TRY IT:
Each record has to be repeated exactly as given.

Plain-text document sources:
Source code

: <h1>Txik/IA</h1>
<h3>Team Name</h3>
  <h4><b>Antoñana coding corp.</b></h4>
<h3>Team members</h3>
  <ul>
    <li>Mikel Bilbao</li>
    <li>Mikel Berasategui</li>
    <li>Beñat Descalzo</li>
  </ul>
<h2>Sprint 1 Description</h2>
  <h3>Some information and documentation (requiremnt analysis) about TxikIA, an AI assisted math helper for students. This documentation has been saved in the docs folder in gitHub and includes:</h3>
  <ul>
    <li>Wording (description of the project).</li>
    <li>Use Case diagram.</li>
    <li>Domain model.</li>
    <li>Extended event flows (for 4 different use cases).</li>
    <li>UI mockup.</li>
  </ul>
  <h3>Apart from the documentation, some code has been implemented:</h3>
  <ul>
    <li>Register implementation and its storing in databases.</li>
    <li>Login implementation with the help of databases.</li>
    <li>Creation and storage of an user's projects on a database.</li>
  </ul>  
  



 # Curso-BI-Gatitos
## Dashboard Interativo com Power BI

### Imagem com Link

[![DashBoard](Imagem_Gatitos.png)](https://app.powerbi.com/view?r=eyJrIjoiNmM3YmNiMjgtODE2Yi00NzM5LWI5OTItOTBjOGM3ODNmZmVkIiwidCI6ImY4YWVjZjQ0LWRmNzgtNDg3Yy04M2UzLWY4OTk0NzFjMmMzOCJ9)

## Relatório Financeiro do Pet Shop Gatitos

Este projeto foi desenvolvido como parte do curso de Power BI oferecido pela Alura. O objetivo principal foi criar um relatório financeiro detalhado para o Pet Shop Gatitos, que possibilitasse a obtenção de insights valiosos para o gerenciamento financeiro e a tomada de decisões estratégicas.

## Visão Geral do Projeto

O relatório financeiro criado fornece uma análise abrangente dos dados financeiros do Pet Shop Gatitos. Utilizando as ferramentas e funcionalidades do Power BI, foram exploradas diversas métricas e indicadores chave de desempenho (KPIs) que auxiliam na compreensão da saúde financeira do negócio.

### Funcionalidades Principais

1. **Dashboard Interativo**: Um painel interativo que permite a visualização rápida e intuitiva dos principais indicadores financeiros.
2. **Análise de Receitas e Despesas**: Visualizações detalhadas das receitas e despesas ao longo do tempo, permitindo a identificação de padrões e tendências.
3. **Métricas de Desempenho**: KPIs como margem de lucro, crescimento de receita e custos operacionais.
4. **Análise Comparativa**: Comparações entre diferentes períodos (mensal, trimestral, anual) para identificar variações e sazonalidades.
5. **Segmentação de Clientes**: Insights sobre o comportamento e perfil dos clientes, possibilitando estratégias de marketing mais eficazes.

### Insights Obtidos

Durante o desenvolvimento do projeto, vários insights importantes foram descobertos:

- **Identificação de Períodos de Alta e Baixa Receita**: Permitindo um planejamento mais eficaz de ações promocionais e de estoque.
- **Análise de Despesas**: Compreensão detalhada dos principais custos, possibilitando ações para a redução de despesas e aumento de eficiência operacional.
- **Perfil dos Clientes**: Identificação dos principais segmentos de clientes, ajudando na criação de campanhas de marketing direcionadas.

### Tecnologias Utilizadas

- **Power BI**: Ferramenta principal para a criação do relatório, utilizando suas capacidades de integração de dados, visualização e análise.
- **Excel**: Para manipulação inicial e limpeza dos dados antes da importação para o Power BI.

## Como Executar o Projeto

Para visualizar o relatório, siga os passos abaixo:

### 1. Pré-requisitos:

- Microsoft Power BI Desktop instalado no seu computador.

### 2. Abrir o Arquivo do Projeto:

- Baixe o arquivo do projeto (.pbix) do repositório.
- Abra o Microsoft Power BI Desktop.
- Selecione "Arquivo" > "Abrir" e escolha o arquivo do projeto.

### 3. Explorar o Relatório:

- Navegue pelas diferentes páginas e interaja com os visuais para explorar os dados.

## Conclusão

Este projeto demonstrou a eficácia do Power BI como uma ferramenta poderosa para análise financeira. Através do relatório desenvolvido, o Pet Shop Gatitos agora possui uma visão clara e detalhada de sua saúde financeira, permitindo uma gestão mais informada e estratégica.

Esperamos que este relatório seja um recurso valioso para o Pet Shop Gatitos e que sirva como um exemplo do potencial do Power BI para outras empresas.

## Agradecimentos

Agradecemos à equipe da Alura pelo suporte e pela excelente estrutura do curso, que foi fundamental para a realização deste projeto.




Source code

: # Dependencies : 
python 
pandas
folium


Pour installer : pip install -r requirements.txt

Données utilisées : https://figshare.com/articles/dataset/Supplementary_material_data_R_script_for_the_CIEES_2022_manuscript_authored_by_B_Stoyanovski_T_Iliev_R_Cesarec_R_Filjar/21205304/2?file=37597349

ANSWER:
Source code

: <h1>Txik/IA</h1>
<h3>Team Name</h3>
  <h4><b>Antoñana coding corp.</b></h4>
<h3>Team members</h3>
  <ul>
    <li>Mikel Bilbao</li>
    <li>Mikel Berasategui</li>
    <li>Beñat Descalzo</li>
  </ul>
<h2>Sprint 1 Description</h2>
  <h3>Some information and documentation (requiremnt analysis) about TxikIA, an AI assisted math helper for students. This documentation has been saved in the docs folder in gitHub and includes:</h3>
  <ul>
    <li>Wording (description of the project).</li>
    <li>Use Case diagram.</li>
    <li>Domain model.</li>
    <li>Extended event flows (for 4 different use cases).</li>
    <li>UI mockup.</li>
  </ul>
  <h3>Apart from the documentation, some code has been implemented:</h3>
  <ul>
    <li>Register implementation and its storing in databases.</li>
    <li>Login implementation with the help of databases.</li>
    <li>Creation and storage of an user's projects on a database.</li>
  </ul>  
  



 # Curso-BI-Gatitos
## Dashboard Interativo com Power BI

### Imagem com Link

[![DashBoard](Imagem_Gatitos.png)](https://app.powerbi.com/view?r=eyJrIjoiNmM3YmNiMjgtODE2Yi00NzM5LWI5OTItOTBjOGM3ODNmZmVkIiwidCI6ImY4YWVjZjQ0LWRmNzgtNDg3Yy04M2UzLWY4OTk0NzFjMmMzOCJ9)

## Relatório Financeiro do Pet Shop Gatitos

Este projeto foi desenvolvido como parte do curso de Power BI oferecido pela Alura. O objetivo principal foi criar um relatório financeiro detalhado para o Pet Shop Gatitos, que possibilitasse a obtenção de insights valiosos para o gerenciamento financeiro e a tomada de decisões estratégicas.

## Visão Geral do Projeto

O relatório financeiro criado fornece uma análise abrangente dos dados financeiros do Pet Shop Gatitos. Utilizando as ferramentas e funcionalidades do Power BI, foram exploradas diversas métricas e indicadores chave de desempenho (KPIs) que auxiliam na compreensão da saúde financeira do negócio.

### Funcionalidades Principais

1. **Dashboard Interativo**: Um painel interativo que permite a visualização rápida e intuitiva dos principais indicadores financeiros.
2. **Análise de Receitas e Despesas**: Visualizações detalhadas das receitas e despesas ao longo do tempo, permitindo a identificação de padrões e tendências.
3. **Métricas de Desempenho**: KPIs como margem de lucro, crescimento de receita e custos operacionais.
4. **Análise Comparativa**: Comparações entre diferentes períodos (mensal, trimestral, anual) para identificar variações e sazonalidades.
5. **Segmentação de Clientes**: Insights sobre o comportamento e perfil dos clientes, possibilitando estratégias de marketing mais eficazes.

### Insights Obtidos

Durante o desenvolvimento do projeto, vários insights importantes foram descobertos:

- **Identificação de Períodos de Alta e Baixa Receita**: Permitindo um planejamento mais eficaz de ações promocionais e de estoque.
- **Análise de Despesas**: Compreensão detalhada dos principais custos, possibilitando ações para a redução de despesas e aumento de eficiência operacional.
- **Perfil dos Clientes**: Identificação dos principais segmentos de clientes, ajudando na criação de campanhas de marketing direcionadas.

### Tecnologias Utilizadas

- **Power BI**: Ferramenta principal para a criação do relatório, utilizando suas capacidades de integração de dados, visualização e análise.
- **Excel**: Para manipulação inicial e limpeza dos dados antes da importação para o Power BI.

## Como Executar o Projeto

Para visualizar o relatório, siga os passos abaixo:

### 1. Pré-requisitos:

- Microsoft Power BI Desktop instalado no seu computador.

### 2. Abrir o Arquivo do Projeto:

- Baixe o arquivo do projeto (.pbix) do repositório.
- Abra o Microsoft Power BI Desktop.
- Selecione "Arquivo" > "Abrir" e escolha o arquivo do projeto.

### 3. Explorar o Relatório:

- Navegue pelas diferentes páginas e interaja com os visuais para explorar os dados.

## Conclusão

Este projeto demonstrou a eficácia do Power BI como uma ferramenta poderosa para análise financeira. Através do relatório desenvolvido, o Pet Shop Gatitos agora possui uma visão clara e detalhada de sua saúde financeira, permitindo uma gestão mais informada e estratégica.

Esperamos que este relatório seja um recurso valioso para o Pet Shop Gatitos e que sirva como um exemplo do potencial do Power BI para outras empresas.

## Agradecimentos

Agradecemos à equipe da Alura pelo suporte e pela excelente estrutura do curso, que foi fundamental para a realização deste projeto.




Source code

: # Dependencies : 
python 
pandas
folium


Pour installer : pip install -r requirements.txt

Données utilisées : https://figshare.com/articles/dataset/Supplementary_material_data_R_script_for_the_CIEES_2022_manuscript_authored_by_B_Stoyanovski_T_Iliev_R_Cesarec_R_Filjar/21205304/2?file=37597349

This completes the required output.